Acara-acara itu sebatas pada seremonial. Seharusnya, momentum Hari Kartini dimaknai sebagai upaya mencerdaskan seluruh bangsa Indonesia melalui pendidikan. Jika ingin memaknai perjuangan Kartini, seharusnya melihat secara komprehensif. RA Kartini adalah perempuan Jawa yang hidup di masa kolonial Belanda. Dia ingin terus bersekolah tetapi karena tradisi, maka keinginan tersebut akhirnya pupus. Tetapi RA Kartini tidak lantas menolak budaya Jawa, dia tetap patuh pada tradisi dan orang tua (Bapaknya yang melarang untuk sekolah). Tetapi kepatuhannya juga tidak menghentikan mimpinya untuk tetap belajar dan berkomunikasi dengan dunia luar. Bahkan, ketika dia punya kesempatan (diizinkan oleh suaminya setelah menikah) untuk membuka pengajaran untuk perempuan-perempuan lain.

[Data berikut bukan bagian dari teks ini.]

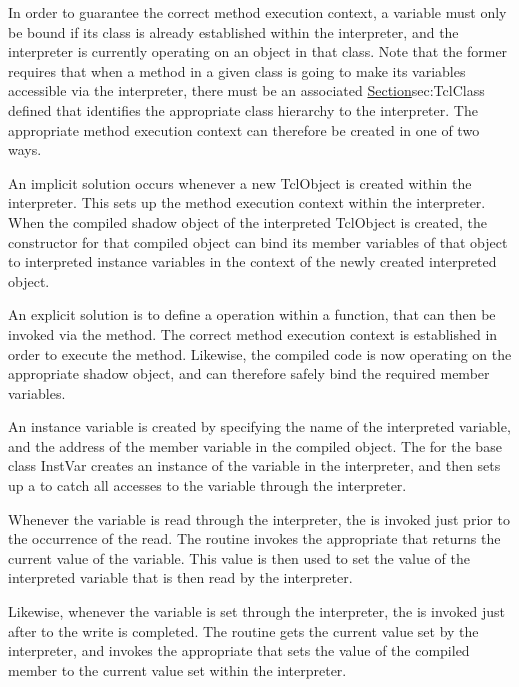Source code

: In order to guarantee the correct method execution context,
a variable must only be bound if its class is already established within
the interpreter, and
the interpreter is currently operating on an object in that class.
Note that the former requires that when a method in a given class is
going to make its variables accessible via the interpreter,
there must be an associated 
\href{class TclClass}{Section}{sec:TclClass}
defined that identifies the appropriate class hierarchy to the interpreter.
The appropriate method execution context can therefore be created in one
of two ways.

An implicit solution occurs whenever a new TclObject is created within
the interpreter.
This sets up the method execution context within the interpreter.
When the compiled shadow object of the interpreted TclObject is created,
the constructor for that compiled object can bind its member variables
of that object
to interpreted instance variables in the context of the newly created
interpreted object.

An explicit solution is to define a  operation
within a  function, that can then be invoked via the
 method.
The correct method execution context is established in order to execute
the  method.
Likewise, the compiled code is now operating on the appropriate
shadow object, and can therefore safely bind the required member variables.

An instance variable is created by specifying the name of the
interpreted variable, and the address of the member variable in the
compiled object.
The
for the base class InstVar 
creates an instance of the variable in the interpreter,
and then sets up a
to  catch all accesses to the variable through the interpreter.

Whenever the variable is read through the interpreter, the
is invoked just prior to the occurrence of the read.
The routine invokes the appropriate
that returns the current value of the variable.
This value is then used to set the value of the interpreted variable
that is then read by the interpreter.

Likewise,
whenever the variable is set through the interpreter, the
is invoked just after to the write is completed.
The routine gets the current value set by the interpreter, 
and invokes the appropriate
that sets the value of the compiled member to the current value set
within the interpreter.

\endinput

### Local Variables:
### mode: latex
### comment-column: 60
### backup-by-copying-when-linked: t
### file-precious-flag: nil
### End:
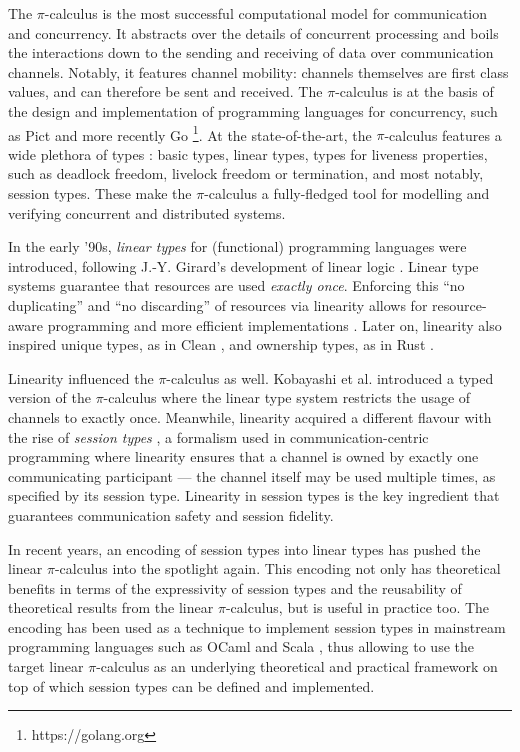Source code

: \documentclass[sigplan,10pt,anonymous,review]{acmart}
\theoremstyle{definition}
\newcommand{\picalc}{$\pi$-calculus}
\begin{document}
The \picalc{} \cite{MilnerPW92,Milner99} is the most successful computational model for communication and concurrency.
It abstracts over the details of concurrent processing and boils the interactions down to the sending and receiving of data over communication channels.
Notably, it features channel mobility: channels themselves are first class values, and can therefore be sent and received.
The \picalc{} is at the basis of the design and implementation of programming languages for concurrency, such as Pict \cite{PierceT00} and more recently Go \footnote{https://golang.org}.
At the state-of-the-art, the \picalc{} features a wide plethora of types \cite{K07}: basic types, linear types, types for liveness properties, such as deadlock freedom, livelock freedom or termination, and most notably, session types.
These make the \picalc{} a fully-fledged tool for modelling and verifying concurrent and distributed systems.

In the early '90s, \emph{linear types} for (functional) programming languages \cite{Wadler90,Bernardy2018} were introduced, following J.-Y. Girard's development of linear logic \cite{Girard87}.
Linear type systems guarantee that resources are used \emph{exactly once}.
Enforcing this ``no duplicating'' and ``no discarding'' of resources via linearity allows for resource-aware programming and more efficient implementations \cite{Wadler90}.
Later on, linearity also inspired unique types, as in Clean \cite{BarendsenS96}, and ownership types, as in Rust \cite{MatsakisK14}.

Linearity influenced the $\pi$-calculus as well.
Kobayashi et al. \cite{KPT96} introduced a typed version of the \picalc{} where the linear type system restricts the usage of channels to exactly once.
%
Meanwhile, linearity acquired a different flavour with the rise of \emph{session types} \cite{H93,THK94,HVK98}, a formalism used in communication-centric programming where linearity ensures that a channel is owned by exactly one communicating participant --- the channel itself may be used multiple times, as specified by its session type.
Linearity in session types is the key ingredient that guarantees communication safety and session fidelity.

In recent years, an encoding of session types into linear types \cite{DardhaGS12,Dardha14,DardhaGS17} has pushed the linear \picalc{} \cite{KPT96} into the spotlight again.
This encoding not only has theoretical benefits in terms of the expressivity of session types and the reusability of theoretical results from the linear \picalc{}, but is useful in practice too.
The encoding has been used as a technique to implement session types in mainstream programming languages such as OCaml \cite{Padovani17} and Scala \cite{ScalasY16,ScalasDHY17}, thus allowing to use the target linear \picalc{} as an underlying theoretical and practical framework on top of which session types can be defined and implemented.
\end{document}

Dari penjelasan singkat di atas yang perlu dicatat dan dipahami adalah, RA Kartini tetap menghormati tradisi dan adat Jawa sebagai budaya leluhurnya. Dia tidak lantas menghantam dan melawan aturan budaya dan adat istiadat. Lalu, bandingkan dengan sekarang. Memang tidak semuanya yang mengaku pejuang emansipasi, masihkah tetap menjalankan dan menghormati tradisi?

Maka dari itu, yang seharusnya diambil semangatnya adalah semangat pendidikan, semangat terhadap pelaksanaan tugas dan kodrat sebagai perempuan. Bukan lantas kebaya dan sanggul. Kebetulan saja, Kartini adalah orang Jawa yang berkebaya dan bersanggul. Kalau orang yang bernasib seperti RA Kartini adalah orang Minangkabau tentu dia akan memakai baju adat Minang. Jika dia adalah orang Madura, dia pasti memakai kebaya dengan warna cerah diikat degan pusar kelihatan, rambut diikat tanpa sanggul, dan kain jarit (kain batik) dipakai agak cingkrang di bawah lutut.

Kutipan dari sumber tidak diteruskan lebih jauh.